Il y a quelques mois, Donald Trump lui-même a été la cible de deux tentatives d'assassinat, dont l'une a failli lui coûter la vie — un véritable miracle — et a entraîné la mort de deux innocents présents à son meeting. Plus récemment, la présidente de la Chambre des représentants du Wisconsin, une démocrate, ainsi que son époux, ont été assassinés par un individu dérangé d’extrême droite. Un complot pour kidnapper la gouverneure démocrate du Michigan a été déjoué, et une intrusion violente a eu lieu au domicile de Nancy Pelosi à San Francisco, blessant gravement son époux. Ces incidents ne sont que quelques exemples des violences qui ont eu lieu ces dernières années.
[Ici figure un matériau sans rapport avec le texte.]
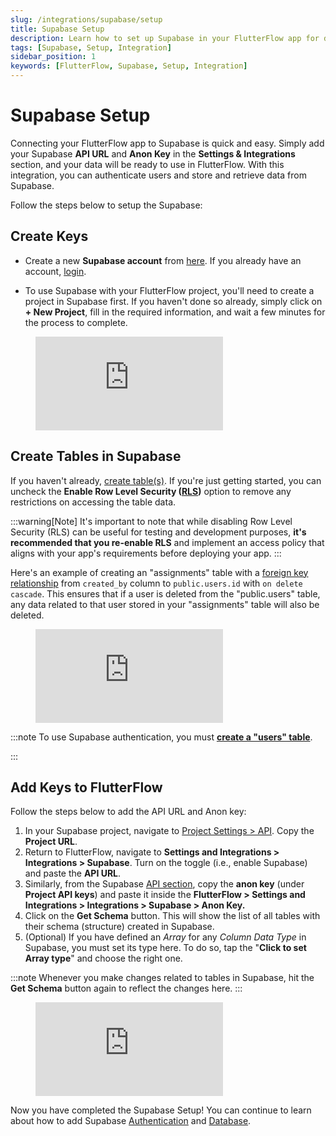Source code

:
 ```yaml
---
slug: /integrations/supabase/setup
title: Supabase Setup
description: Learn how to set up Supabase in your FlutterFlow app for database and authentication functionalities.
tags: [Supabase, Setup, Integration]
sidebar_position: 1
keywords: [FlutterFlow, Supabase, Setup, Integration]
---
```


# Supabase Setup

Connecting your FlutterFlow app to Supabase is quick and easy. Simply add your Supabase **API 
URL** and **Anon Key** in the **Settings & Integrations** section, and your data will be ready to 
use in FlutterFlow. With this integration, you can authenticate users and store and retrieve data from Supabase.

Follow the steps below to setup the Supabase:
## Create Keys

- Create a new **Supabase account** from [here](https://app.supabase.com/sign-up). If you already 
have an account, [login](https://app.supabase.com/sign-in).

- To use Supabase with your FlutterFlow project, you'll need to create a project in Supabase 
first. If you haven't done so already, simply click on **+ New Project**, fill in the required information, and wait a few minutes for the process to complete.

<figure>
    <div class="video-container"><iframe src="https://www.loom.
com/embed/19ede54035c54b88bb07e043c5c0d60e?sid=dc8e9438-ffc9-4b51-ab44-02ed4931224c" frameborder="0" allow="accelerometer; autoplay; clipboard-write; encrypted-media; gyroscope; picture-in-picture; web-share" referrerpolicy="strict-origin-when-cross-origin" allowfullscreen></iframe></div>

  <figcaption class="centered-caption"></figcaption>
</figure>


## Create Tables in Supabase

If you haven't already, [create table(s)](https://supabase.com/docs/guides/database/tables#creating-tables). If you're just getting started, you can uncheck the **Enable Row Level Security (**[**RLS**](https://supabase.com/docs/guides/auth/row-level-security)**)** option to remove any restrictions on accessing the table data.

:::warning[Note]
It's important to note that while disabling Row Level Security (RLS) can be useful for testing and development purposes, **it's recommended that you re-enable RLS** and implement an access policy that aligns with your app's requirements before deploying your app.
:::

Here's an example of creating an "assignments" table with a [foreign key relationship](https://supabase.com/docs/guides/database/tables#joining-tables-with-foreign-keys) from `created_by` column to `public.users.id` with `on delete cascade`. This ensures that if a user is deleted from the "public.users" table, any data related to that user stored in your "assignments" table will also be deleted.

<figure>
    <div class="video-container"><iframe src="https://www.loom.
com/embed/048ec7fadee04a11acab7c0ff65e0593?sid=3a429983-8512-4d60-af85-f2ffc1bac862" frameborder="0" allow="accelerometer; autoplay; clipboard-write; encrypted-media; gyroscope; picture-in-picture; web-share" referrerpolicy="strict-origin-when-cross-origin" allowfullscreen></iframe></div>
  <figcaption class="centered-caption"></figcaption>
</figure>



:::note
To use Supabase authentication, you must 
[**create a "users" table**](../authentication/supabase-auth/initial-setup.md#1-creating-a-users-table).

:::

## Add Keys to FlutterFlow


Follow the steps below to add the API URL and Anon key:

1. In your Supabase project, navigate to [Project Settings > API](https://app.supabase.com/project/cwnjvtflygqlpxdpsujv/settings/api). Copy the **Project URL**.
2. Return to FlutterFlow, navigate to **Settings and Integrations > Integrations > Supabase**. Turn on the toggle (i.e., enable Supabase) and paste the **API URL**.
3. Similarly, from the Supabase [API section](https://app.supabase.com/project/cwnjvtflygqlpxdpsujv/settings/api), copy the **anon key** (under **Project API keys**) and paste it inside the **FlutterFlow > Settings and Integrations > Integrations > Supabase > Anon Key.**
4. Click on the **Get Schema** button. This will show the list of all tables with their schema (structure) created in Supabase.
5. (Optional) If you have defined an *Array* for any *Column Data Type* in Supabase, you must set its type here. To do so, tap the "**Click to set Array type**" and choose the right one.

:::note
Whenever you make changes related to tables in Supabase, hit the **Get Schema** button again to reflect the changes here.
:::

<figure>
   <div class="video-container"><iframe src="https://www.loom.
   com/embed/47e1478146f04e83a9cfef5a873ad49b?sid=dea01d9a-7262-4fdd-9cbe-4d7bc50f9ff3" frameborder="0" allow="accelerometer; autoplay; clipboard-write; encrypted-media; gyroscope; picture-in-picture; web-share" referrerpolicy="strict-origin-when-cross-origin" allowfullscreen></iframe></div>
   
   
  <figcaption class="centered-caption"></figcaption>
</figure>


Now you have completed the Supabase Setup! You can continue to learn about how to add Supabase [Authentication](/data-and-backend/supabase/supabase-authentication) and [Database](/data-and-backend/supabase/supabase-database).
On se souvient également des tirs ayant blessé Ronald Reagan, ainsi que des assassinats de John Fitzgerald Kennedy et de son frère Robert Kennedy. Il est donc légitime de s'interroger sur la sécurité aux États-Unis, que ce soit en public, dans une classe, à l'université, dans un stade, à l'église ou même sur son lieu de travail. L'assassinat de Kirk n'est qu'un massacre de plus dans un pays où la violence est omniprésente, et où elle s'exprime également à travers des discours empreints de haine, comme ceux que tenait Kirk.